By Emily Cousins | Staff Writer
The COVID-19 vaccine is limited to at-risk groups, but appointments fill up quickly across Texas. What more can Wacoans and Baylor students who are eligible do to acquire the vaccine quickly?
Phase 1A and 1B are in effect right now, meaning front-line healthcare workers, residents at long-term care facilities and people age 65 and older, or people age 16 and older with a chronic illness.
Kelly Craine, the communications lead for Waco’s Health District, said people who are eligible for the vaccine should get on the Waco McLennan County Public Health District waiting list.
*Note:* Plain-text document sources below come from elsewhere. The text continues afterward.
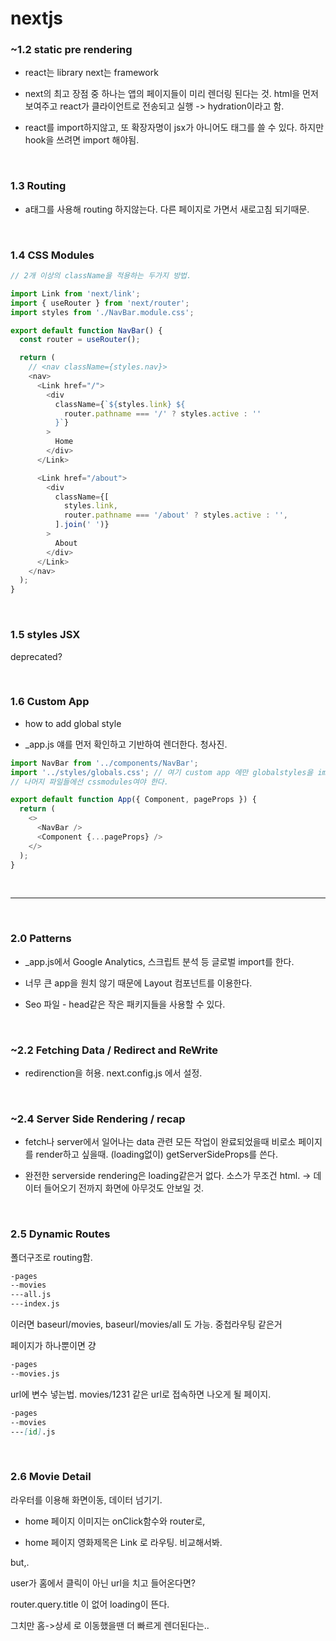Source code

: # nextjs

### ~1.2 static pre rendering

- react는 library next는 framework

- next의 최고 장점 중 하나는 앱의 페이지들이 미리 렌더링 된다는 것. html을 먼저 보여주고 react가 클라이언트로 전송되고 실행 -> hydration이라고 함.

- react를 import하지않고, 또 확장자명이 jsx가 아니어도 태그를 쓸 수 있다. 하지만 hook을 쓰려면 import 해야됨.

<br>

### 1.3 Routing

- a태그를 사용해 routing 하지않는다. 다른 페이지로 가면서 새로고침 되기때문.

<br>

### 1.4 CSS Modules

```js
// 2개 이상의 className을 적용하는 두가지 방법.

import Link from 'next/link';
import { useRouter } from 'next/router';
import styles from './NavBar.module.css';

export default function NavBar() {
  const router = useRouter();

  return (
    // <nav className={styles.nav}>
    <nav>
      <Link href="/">
        <div
          className={`${styles.link} ${
            router.pathname === '/' ? styles.active : ''
          }`}
        >
          Home
        </div>
      </Link>

      <Link href="/about">
        <div
          className={[
            styles.link,
            router.pathname === '/about' ? styles.active : '',
          ].join(' ')}
        >
          About
        </div>
      </Link>
    </nav>
  );
}
```

<br>

### 1.5 styles JSX

deprecated?

<br>

### 1.6 Custom App

- how to add global style

- \_app.js 얘를 먼저 확인하고 기반하여 렌더한다. 청사진.

```js
import NavBar from '../components/NavBar';
import '../styles/globals.css'; // 여기 custom app 에만 globalstyles을 import할 수 있다.
// 나머지 파일들에선 cssmodules여야 한다.

export default function App({ Component, pageProps }) {
  return (
    <>
      <NavBar />
      <Component {...pageProps} />
    </>
  );
}
```

<br>

---

<br>

### 2.0 Patterns

- \_app.js에서 Google Analytics, 스크립트 분석 등 글로벌 import를 한다.

- 너무 큰 app을 원치 않기 때문에 Layout 컴포넌트를 이용한다.

- Seo 파일 - head같은 작은 패키지들을 사용할 수 있다.

<br>

### ~2.2 Fetching Data / Redirect and ReWrite

- redirenction을 허용. next.config.js 에서 설정.

<br>

### ~2.4 Server Side Rendering / recap

- fetch나 server에서 일어나는 data 관련 모든 작업이 완료되었을때 비로소 페이지를 render하고 싶을때. (loading없이) getServerSideProps를 쓴다.

- 완전한 serverside rendering은 loading같은거 없다. 소스가 무조건 html. -> 데이터 들어오기 전까지 화면에 아무것도 안보일 것.

<br>

### 2.5 Dynamic Routes

폴더구조로 routing함.

```md
-pages
--movies
---all.js
---index.js
```

이러면 baseurl/movies, baseurl/movies/all 도 가능. 중첩라우팅 같은거

페이지가 하나뿐이면 걍

```md
-pages
--movies.js
```

url에 변수 넣는법.
movies/1231 같은 url로 접속하면 나오게 될 페이지.

```md
-pages
--movies
---[id].js
```

<br>

### 2.6 Movie Detail

라우터를 이용해 화면이동, 데이터 넘기기.

- home 페이지 이미지는 onClick함수와 router로,

- home 페이지 영화제목은 Link 로 라우팅. 비교해서봐.

but,.

user가 홈에서 클릭이 아닌 url을 치고 들어온다면?

router.query.title 이 없어 loading이 뜬다.

그치만 홈->상세 로 이동했을땐 더 빠르게 렌더된다는..
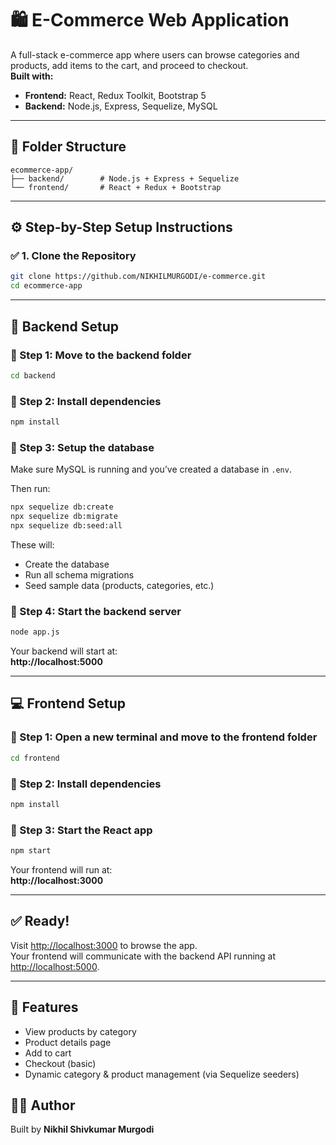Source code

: # 🛍️ E-Commerce Web Application

A full-stack e-commerce app where users can browse categories and products, add items to the cart, and proceed to checkout.  
**Built with:**
- **Frontend:** React, Redux Toolkit, Bootstrap 5
- **Backend:** Node.js, Express, Sequelize, MySQL

---

## 📁 Folder Structure

```
ecommerce-app/
├── backend/        # Node.js + Express + Sequelize
└── frontend/       # React + Redux + Bootstrap
```

---

## ⚙️ Step-by-Step Setup Instructions

### ✅ 1. Clone the Repository
```bash
git clone https://github.com/NIKHILMURGODI/e-commerce.git
cd ecommerce-app
```

---

## 🚀 Backend Setup

### 🔹 Step 1: Move to the backend folder
```bash
cd backend
```

### 🔹 Step 2: Install dependencies
```bash
npm install
```

### 🔹 Step 3: Setup the database

Make sure MySQL is running and you’ve created a database in `.env`.

Then run:

```bash
npx sequelize db:create
npx sequelize db:migrate
npx sequelize db:seed:all
```

These will:
- Create the database
- Run all schema migrations
- Seed sample data (products, categories, etc.)

### 🔹 Step 4: Start the backend server
```bash
node app.js
```

Your backend will start at:  
**http://localhost:5000**

---

## 💻 Frontend Setup

### 🔹 Step 1: Open a new terminal and move to the frontend folder
```bash
cd frontend
```

### 🔹 Step 2: Install dependencies
```bash
npm install
```

### 🔹 Step 3: Start the React app
```bash
npm start
```

Your frontend will run at:  
**http://localhost:3000**

---

## ✅ Ready!

Visit [http://localhost:3000](http://localhost:3000) to browse the app.  
Your frontend will communicate with the backend API running at [http://localhost:5000](http://localhost:5000).

---

## 🧪 Features

- View products by category
- Product details page
- Add to cart
- Checkout (basic)
- Dynamic category & product management (via Sequelize seeders)


## 👨‍💻 Author

Built by **Nikhil Shivkumar Murgodi**



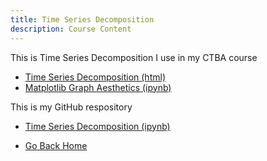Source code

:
 ```yaml
---
title: Time Series Decomposition
description: Course Content
---
```

This is Time Series Decomposition I use in my CTBA course
-  [Time Series Decomposition (html)](TimeSeriesDecomposition.html)
-  [Matplotlib Graph Aesthetics (ipynb)](MatplotlibGraphAesthetics.ipynb)


This is my GitHub respository
-  [Time Series Decomposition (ipynb)](TimeSeriesDecomposition.ipynb)

-  [Go Back Home](https://ediliauribe.github.io/)

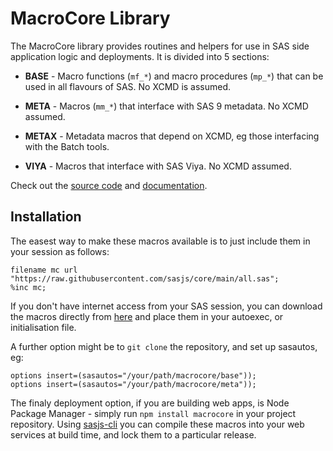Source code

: # MacroCore Library

The MacroCore library provides routines and helpers for use in SAS side application logic and deployments.  It is divided into 5 sections:

* **BASE** - Macro functions (`mf_*`) and macro procedures (`mp_*`) that can be used in all flavours of SAS.  No XCMD is assumed.

* **META** - Macros (`mm_*`) that interface with SAS 9 metadata.  No XCMD assumed.

* **METAX** - Metadata macros that depend on XCMD, eg those interfacing with the Batch tools.

* **VIYA** - Macros that interface with SAS Viya.  No XCMD assumed.

Check out the [source code](https://github.com/sasjs/core) and [documentation](https://core.sasjs.io).

## Installation

The easest way to make these macros available is to just include them in your session as follows:

```
filename mc url "https://raw.githubusercontent.com/sasjs/core/main/all.sas";
%inc mc;
```

If you don't have internet access from your SAS session, you can download the macros directly from [here](https://raw.githubusercontent.com/sasjs/core/main/all.sas) and place them in your autoexec, or initialisation file.

A further option might be to `git clone` the repository, and set up sasautos, eg:

```
options insert=(sasautos="/your/path/macrocore/base"));
options insert=(sasautos="/your/path/macrocore/meta"));
```

The finaly deployment option, if you are building web apps, is Node Package Manager - simply run `npm install macrocore` in your project repository.  Using [sasjs-cli](https://sasjs.io/sasjs/sasjs-cli/) you can compile these macros into your web services at build time, and lock them to a particular release.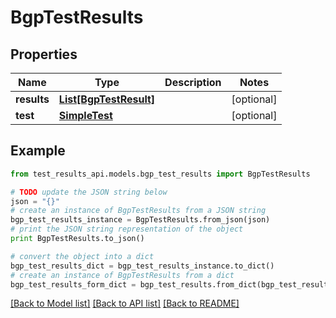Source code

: # BgpTestResults


## Properties
Name | Type | Description | Notes
------------ | ------------- | ------------- | -------------
**results** | [**List[BgpTestResult]**](BgpTestResult.md) |  | [optional] 
**test** | [**SimpleTest**](SimpleTest.md) |  | [optional] 

## Example

```python
from test_results_api.models.bgp_test_results import BgpTestResults

# TODO update the JSON string below
json = "{}"
# create an instance of BgpTestResults from a JSON string
bgp_test_results_instance = BgpTestResults.from_json(json)
# print the JSON string representation of the object
print BgpTestResults.to_json()

# convert the object into a dict
bgp_test_results_dict = bgp_test_results_instance.to_dict()
# create an instance of BgpTestResults from a dict
bgp_test_results_form_dict = bgp_test_results.from_dict(bgp_test_results_dict)
```
[[Back to Model list]](../README.md#documentation-for-models) [[Back to API list]](../README.md#documentation-for-api-endpoints) [[Back to README]](../README.md)


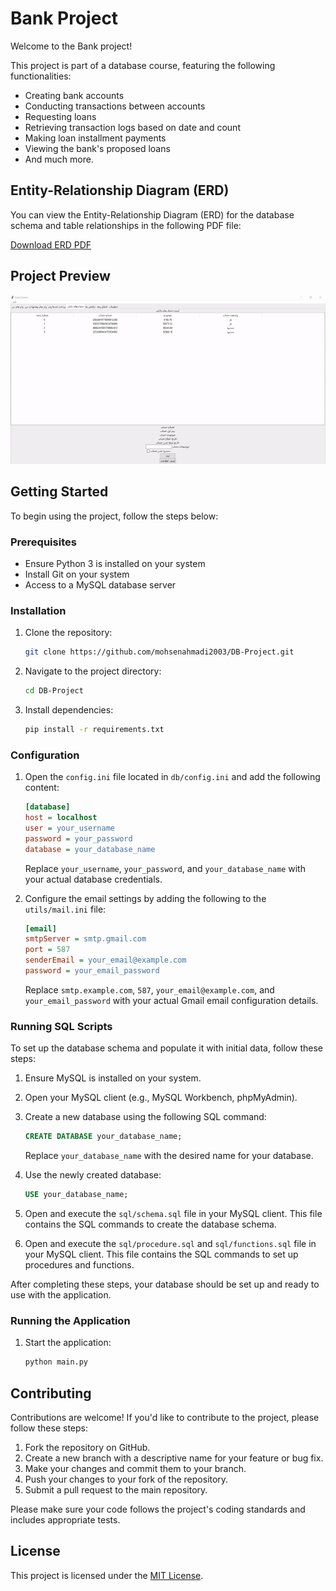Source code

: # Bank Project

Welcome to the Bank project!

This project is part of a database course, featuring the following functionalities:

- Creating bank accounts
- Conducting transactions between accounts
- Requesting loans
- Retrieving transaction logs based on date and count
- Making loan installment payments
- Viewing the bank's proposed loans
- And much more.

## Entity-Relationship Diagram (ERD)

You can view the Entity-Relationship Diagram (ERD) for the database schema and table relationships in the following PDF file:

[Download ERD PDF](https://github.com/mohsenahmadi2003/DB-Project/blob/main/ER.pdf)

## Project Preview

![Bank Project Preview](https://github.com/mohsenahmadi2003/DB-Project/blob/main/bank.gif)

## Getting Started

To begin using the project, follow the steps below:

### Prerequisites

- Ensure Python 3 is installed on your system
- Install Git on your system
- Access to a MySQL database server

### Installation

1. Clone the repository:

   ```bash
   git clone https://github.com/mohsenahmadi2003/DB-Project.git
   ```
2. Navigate to the project directory:

   ```bash
   cd DB-Project
   ```
3. Install dependencies:

   ```bash
   pip install -r requirements.txt
   ```

### Configuration

1. Open the `config.ini` file located in `db/config.ini` and add the following content:

   ```ini
   [database]
   host = localhost
   user = your_username
   password = your_password
   database = your_database_name
   ```

   Replace `your_username`, `your_password`, and `your_database_name` with your actual database credentials.
2. Configure the email settings by adding the following to the `utils/mail.ini` file:

   ```ini
   [email]
   smtpServer = smtp.gmail.com
   port = 587
   senderEmail = your_email@example.com
   password = your_email_password
   ```

   Replace `smtp.example.com`, `587`, `your_email@example.com`, and `your_email_password` with your actual Gmail email configuration details.

### Running SQL Scripts

To set up the database schema and populate it with initial data, follow these steps:

1. Ensure MySQL is installed on your system.
2. Open your MySQL client (e.g., MySQL Workbench, phpMyAdmin).
3. Create a new database using the following SQL command:

   ```sql
   CREATE DATABASE your_database_name;
   ```

   Replace `your_database_name` with the desired name for your database.
4. Use the newly created database:

   ```sql
   USE your_database_name;
   ```
5. Open and execute the `sql/schema.sql` file in your MySQL client. This file contains the SQL commands to create the database schema.
6. Open and execute the `sql/procedure.sql` and `sql/functions.sql` file in your MySQL client. This file contains the SQL commands to set up procedures and functions.

After completing these steps, your database should be set up and ready to use with the application.

### Running the Application

1. Start the application:

   ```bash
   python main.py
   ```

## Contributing

Contributions are welcome! If you'd like to contribute to the project, please follow these steps:

1. Fork the repository on GitHub.
2. Create a new branch with a descriptive name for your feature or bug fix.
3. Make your changes and commit them to your branch.
4. Push your changes to your fork of the repository.
5. Submit a pull request to the main repository.

Please make sure your code follows the project's coding standards and includes appropriate tests.

## License

This project is licensed under the [MIT License](LICENSE).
“For our waitlist, you do not need to call for daily cancellations,” Craine said. “We contact people to schedule appointments. We will not take anyone without an appointment. There are more providers in McLennan County offering the vaccine … Ascension Providence, CVS, HEB and Walgreens have the vaccine in our area.”
Medical Director at Baylor Dr. Sharon Stern said to try and get on as many waiting lists as possible when eligible.
“It does not hurt to call and ask if they ever call people to fill slots that others did not show up for,” Stern said. “I believe, however, that most of our students who have no risk factors should continue being careful with health protective behaviors: masking, social distancing, hand washing, etc., and they will get the call or email when the vaccine is available for them to get.”
Stern said students should also fill out the Baylor interest form for the COVID-19 vaccine.
“We are ordering vaccines every week,” Stern said. “We only find out a day or two prior to receiving a shipment of vaccines. This is one reason we are trying to have all plans in place for larger vaccine clinics, so that we can stand it up quickly. I would also remind people who have filled out our vaccine interest form, or for that matter, any waitlist, to be very aware of emails and check several times a day so as not to miss an important communication about the vaccine. We will be able to get the vaccine soon, but it is difficult to be patient.”
Stern said the vaccine should be available to the general public in late spring and early summer.
“It is very difficult to know exactly when we will move on, but it will be when we have vaccinated most all of the 1A and 1B folks who want to get the vaccine,” Stern said. “This is a decision that is made on a state level; we follow what they say.”